#### TASK PROMPT:
Search the records for the word "weights" and report each line that has it.

#### Stored data:
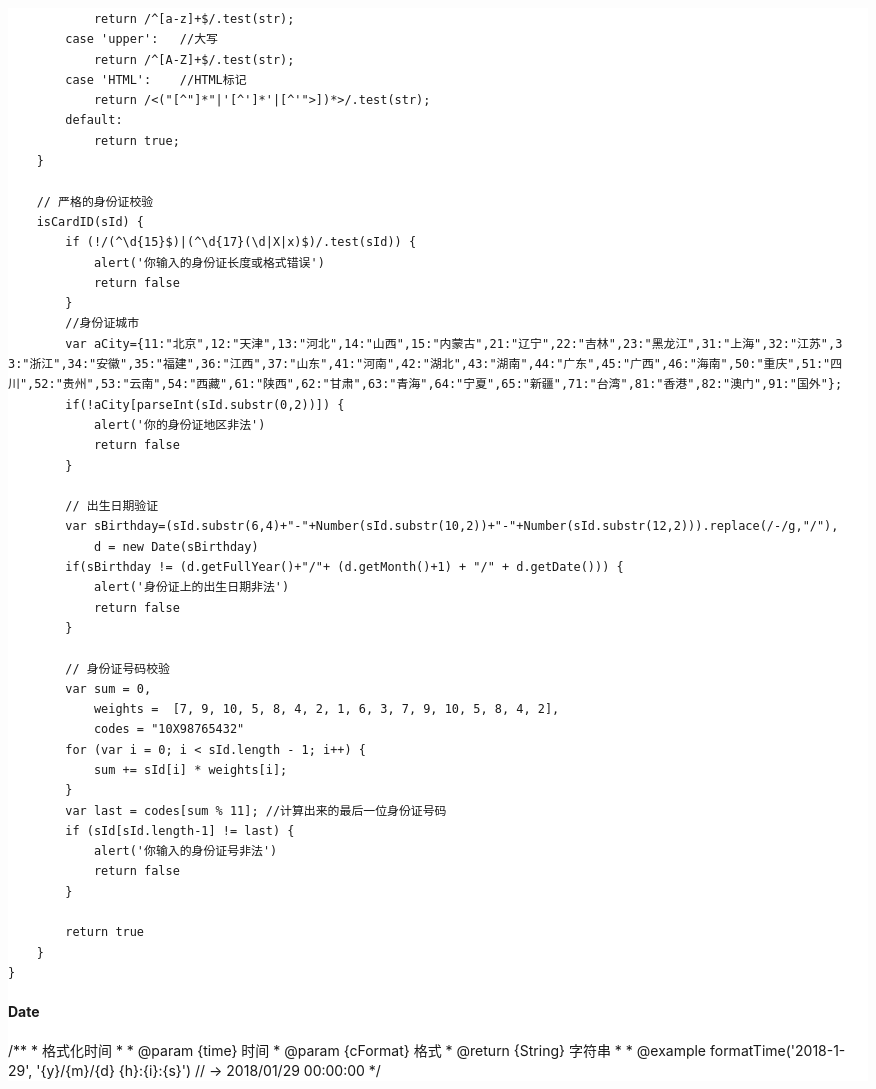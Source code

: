                 return /^[a-z]+$/.test(str);
            case 'upper':   //大写
                return /^[A-Z]+$/.test(str);
            case 'HTML':    //HTML标记
                return /<("[^"]*"|'[^']*'|[^'">])*>/.test(str);
            default:
                return true;
        }
        
        // 严格的身份证校验
        isCardID(sId) {
            if (!/(^\d{15}$)|(^\d{17}(\d|X|x)$)/.test(sId)) {
                alert('你输入的身份证长度或格式错误')
                return false
            }
            //身份证城市
            var aCity={11:"北京",12:"天津",13:"河北",14:"山西",15:"内蒙古",21:"辽宁",22:"吉林",23:"黑龙江",31:"上海",32:"江苏",33:"浙江",34:"安徽",35:"福建",36:"江西",37:"山东",41:"河南",42:"湖北",43:"湖南",44:"广东",45:"广西",46:"海南",50:"重庆",51:"四川",52:"贵州",53:"云南",54:"西藏",61:"陕西",62:"甘肃",63:"青海",64:"宁夏",65:"新疆",71:"台湾",81:"香港",82:"澳门",91:"国外"};
            if(!aCity[parseInt(sId.substr(0,2))]) { 
                alert('你的身份证地区非法')
                return false
            }

            // 出生日期验证
            var sBirthday=(sId.substr(6,4)+"-"+Number(sId.substr(10,2))+"-"+Number(sId.substr(12,2))).replace(/-/g,"/"),
                d = new Date(sBirthday)
            if(sBirthday != (d.getFullYear()+"/"+ (d.getMonth()+1) + "/" + d.getDate())) {
                alert('身份证上的出生日期非法')
                return false
            }

            // 身份证号码校验
            var sum = 0,
                weights =  [7, 9, 10, 5, 8, 4, 2, 1, 6, 3, 7, 9, 10, 5, 8, 4, 2],
                codes = "10X98765432"
            for (var i = 0; i < sId.length - 1; i++) {
                sum += sId[i] * weights[i];
            }
            var last = codes[sum % 11]; //计算出来的最后一位身份证号码
            if (sId[sId.length-1] != last) { 
                alert('你输入的身份证号非法')
                return false
            }
            
            return true
        }
    }


####  Date

/**
    * 格式化时间
    * 
    * @param  {time} 时间
    * @param  {cFormat} 格式
    * @return {String} 字符串
    *
    * @example formatTime('2018-1-29', '{y}/{m}/{d} {h}:{i}:{s}') // -> 2018/01/29 00:00:00
*/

#### SOLUTION:
                weights =  [7, 9, 10, 5, 8, 4, 2, 1, 6, 3, 7, 9, 10, 5, 8, 4, 2],
                sum += sId[i] * weights[i];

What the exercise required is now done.